At every meeting of the shareholders, each shareholder shall be entitled to such number of votes, in person or by proxy, for each share having voting power held by such shareholder, as is specified in the Articles of Incorporation (including the resolution of the Board of Directors (or a committee thereof) creating such shares), except to the extent that the voting rights of the shares of any class or series are limited or denied by the Articles of Incorporation. At each election of directors, every shareholder shall be entitled to cast, in person or by proxy, the number of votes to which the shares owned by him are entitled for as many persons as there are

 

 



directors to be elected and for whose election he has a right to vote. Cumulative voting is prohibited by the Articles of Incorporation. Every proxy shall be in writing and be executed by the shareholder. A telegram, telex, cablegram or other form of electronic transmission including telephone transmission, by the shareholder, or a photographic, photostatic, facsimile, or similar reproduction of a writing executed by the shareholder, shall be treated as an execution in writing for the purposes of this Section. Any electronic transmission must contain or be accompanied by information from which it can be determined that the transmission was authorized by the shareholder. No proxy shall be valid after 11 months from the date of its execution unless otherwise provided therein. Each proxy shall be revocable unless (i) the proxy form conspicuously states that the proxy is irrevocable, and (ii) the proxy is coupled with an interest, as defined in the Act and other Texas law.

 

Shares standing in the name of another corporation may be voted by such officer, agent or proxy as the bylaws of such corporation may prescribe or, in the absence of such provision, as the Board of Directors of such corporation may determine.

 

Shares held by an administrator, executor, guardian or conservator may be voted by him, either in person or by proxy, without a transfer of such shares into his name.
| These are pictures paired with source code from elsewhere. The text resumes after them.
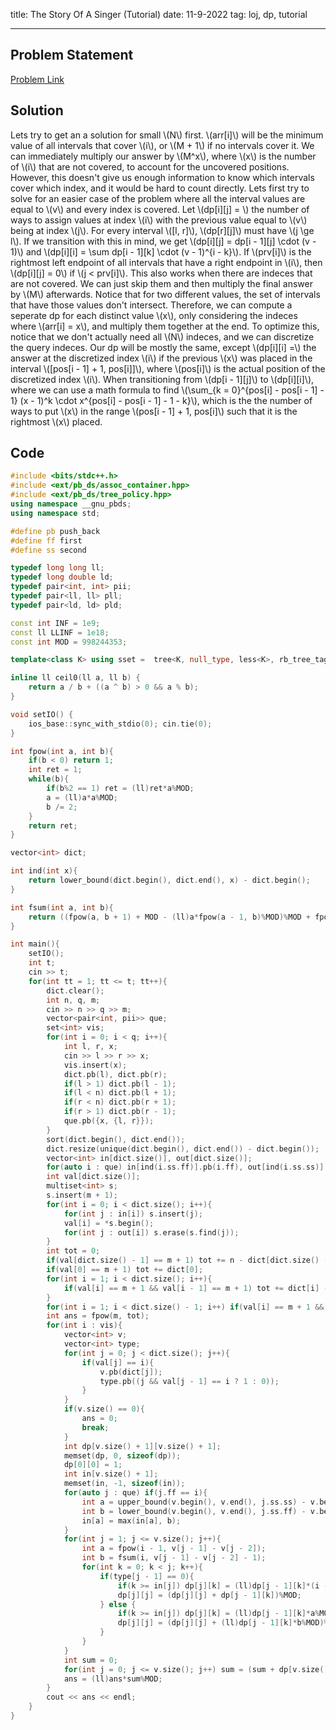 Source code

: title: The Story Of A Singer (Tutorial)
date: 11-9-2022
tag: loj, dp, tutorial

---

## Problem Statement

[Problem Link](https://loj.ac/p/2331)

## Solution

Lets try to get an a solution for small \\(N\\) first. \\(arr[i]\\) will be the minimum value of all intervals that cover \\(i\\), or \\(M + 1\\) if no intervals cover it. We can immediately multiply our answer by \\(M^x\\), where \\(x\\) is the number of \\(i\\) that are not covered, to account for the uncovered positions. However, this doesn't give us enough information to know which intervals cover which index, and it would be hard to count directly. Lets first try to solve for an easier case of the problem where all the interval values are equal to \\(v\\) and every index is covered. Let \\(dp[i][j] = \\) the number of ways to assign values at index \\(i\\) with the previous value equal to \\(v\\) being at index \\(j\\). For every interval \\([l, r]\\), \\(dp[r][j]\\) must have \\(j \\ge l\\). If we transition with this in mind, we get \\(dp[i][j] = dp[i - 1][j] \\cdot (v - 1)\\) and \\(dp[i][i] = \\sum dp[i - 1][k] \\cdot (v - 1)^{i - k}\\). If \\(prv[i]\\) is the rightmost left endpoint of all intervals that have a right endpoint in \\(i\\), then \\(dp[i][j] = 0\\) if \\(j < prv[i]\\). This also works when there are indeces that are not covered. We can just skip them and then multiply the final answer by \\(M\\) afterwards. Notice that for two different values, the set of intervals that have those values don't intersect. Therefore, we can compute a seperate dp for each distinct value \\(x\\), only considering the indeces where \\(arr[i] = x\\), and multiply them together at the end. To optimize this, notice that we don't actually need all \\(N\\) indeces, and we can discretize the query indeces. Our dp will be mostly the same, except \\(dp[i][i] =\\) the answer at the discretized index \\(i\\) if the previous \\(x\\) was placed in the interval \\([pos[i - 1] + 1, pos[i]]\\), where \\(pos[i]\\) is the actual position of the discretized index \\(i\\). When transitioning from \\(dp[i - 1][j]\\) to \\(dp[i][i]\\), where we can use a math formula to find \\(\\sum_{k = 0}^{pos[i] - pos[i - 1] - 1} (x - 1)^k \\cdot x^{pos[i] - pos[i - 1] - 1 - k}\\), which is the the number of ways to put \\(x\\) in the range \\(pos[i - 1] + 1, pos[i]\\) such that it is the rightmost \\(x\\) placed.

## Code

```c++
#include <bits/stdc++.h>
#include <ext/pb_ds/assoc_container.hpp>
#include <ext/pb_ds/tree_policy.hpp>
using namespace __gnu_pbds;
using namespace std;

#define pb push_back
#define ff first
#define ss second

typedef long long ll;
typedef long double ld;
typedef pair<int, int> pii;
typedef pair<ll, ll> pll;
typedef pair<ld, ld> pld;

const int INF = 1e9;
const ll LLINF = 1e18;
const int MOD = 998244353;

template<class K> using sset =  tree<K, null_type, less<K>, rb_tree_tag, tree_order_statistics_node_update>;

inline ll ceil0(ll a, ll b) {
    return a / b + ((a ^ b) > 0 && a % b);
}

void setIO() {
    ios_base::sync_with_stdio(0); cin.tie(0);
}

int fpow(int a, int b){
    if(b < 0) return 1;
    int ret = 1;
    while(b){
        if(b%2 == 1) ret = (ll)ret*a%MOD;
        a = (ll)a*a%MOD;
        b /= 2;
    }
    return ret;
}

vector<int> dict;

int ind(int x){
    return lower_bound(dict.begin(), dict.end(), x) - dict.begin();
}

int fsum(int a, int b){
    return ((fpow(a, b + 1) + MOD - (ll)a*fpow(a - 1, b)%MOD)%MOD + fpow(a - 1, b))%MOD;
}

int main(){
    setIO();
    int t;
    cin >> t;
    for(int tt = 1; tt <= t; tt++){
        dict.clear();
        int n, q, m;
        cin >> n >> q >> m;
        vector<pair<int, pii>> que;
        set<int> vis;
        for(int i = 0; i < q; i++){
            int l, r, x;
            cin >> l >> r >> x;
            vis.insert(x);
            dict.pb(l), dict.pb(r);
            if(l > 1) dict.pb(l - 1);
            if(l < n) dict.pb(l + 1);
            if(r < n) dict.pb(r + 1);
            if(r > 1) dict.pb(r - 1);
            que.pb({x, {l, r}});
        }
        sort(dict.begin(), dict.end());
        dict.resize(unique(dict.begin(), dict.end()) - dict.begin());
        vector<int> in[dict.size()], out[dict.size()];
        for(auto i : que) in[ind(i.ss.ff)].pb(i.ff), out[ind(i.ss.ss)].pb(i.ff);
        int val[dict.size()];
        multiset<int> s;
        s.insert(m + 1);
        for(int i = 0; i < dict.size(); i++){
            for(int j : in[i]) s.insert(j);
            val[i] = *s.begin();
            for(int j : out[i]) s.erase(s.find(j));
        }
        int tot = 0;
        if(val[dict.size() - 1] == m + 1) tot += n - dict[dict.size() - 1] + 1;
        if(val[0] == m + 1) tot += dict[0];
        for(int i = 1; i < dict.size(); i++){
            if(val[i] == m + 1 && val[i - 1] == m + 1) tot += dict[i] - dict[i - 1] + 1;
        }
        for(int i = 1; i < dict.size() - 1; i++) if(val[i] == m + 1 && val[i - 1] != m + 1 && val[i + 1] != m + 1) tot++;
        int ans = fpow(m, tot);
        for(int i : vis){
            vector<int> v;
            vector<int> type;
            for(int j = 0; j < dict.size(); j++){
                if(val[j] == i){
                    v.pb(dict[j]);
                    type.pb((j && val[j - 1] == i ? 1 : 0));
                }
            }
            if(v.size() == 0){
                ans = 0;
                break;
            }
            int dp[v.size() + 1][v.size() + 1];
            memset(dp, 0, sizeof(dp));
            dp[0][0] = 1;
            int in[v.size() + 1];
            memset(in, -1, sizeof(in));
            for(auto j : que) if(j.ff == i){
                int a = upper_bound(v.begin(), v.end(), j.ss.ss) - v.begin();
                int b = lower_bound(v.begin(), v.end(), j.ss.ff) - v.begin() + 1;
                in[a] = max(in[a], b);
            }
            for(int j = 1; j <= v.size(); j++){
                int a = fpow(i - 1, v[j - 1] - v[j - 2]);
                int b = fsum(i, v[j - 1] - v[j - 2] - 1);
                for(int k = 0; k < j; k++){
                    if(type[j - 1] == 0){
                        if(k >= in[j]) dp[j][k] = (ll)dp[j - 1][k]*(i - 1)%MOD;
                        dp[j][j] = (dp[j][j] + dp[j - 1][k])%MOD;
                    } else {
                        if(k >= in[j]) dp[j][k] = (ll)dp[j - 1][k]*a%MOD;
                        dp[j][j] = (dp[j][j] + (ll)dp[j - 1][k]*b%MOD)%MOD;
                    }
                }
            }
            int sum = 0;
            for(int j = 0; j <= v.size(); j++) sum = (sum + dp[v.size()][j])%MOD;
            ans = (ll)ans*sum%MOD;
        }
        cout << ans << endl;
    }
}
```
Shares standing in the name of a trustee may be voted by him, either in person or by proxy, but no trustee shall be entitled to vote shares held by him without a transfer of such shares into his name as trustee.

 

Shares standing in the name of a receiver may be voted by such receiver, and shares held by or under the control of a receiver may be voted by such receiver without being transferred into his name, if such authority is contained in an appropriate order of the court that appointed the receiver.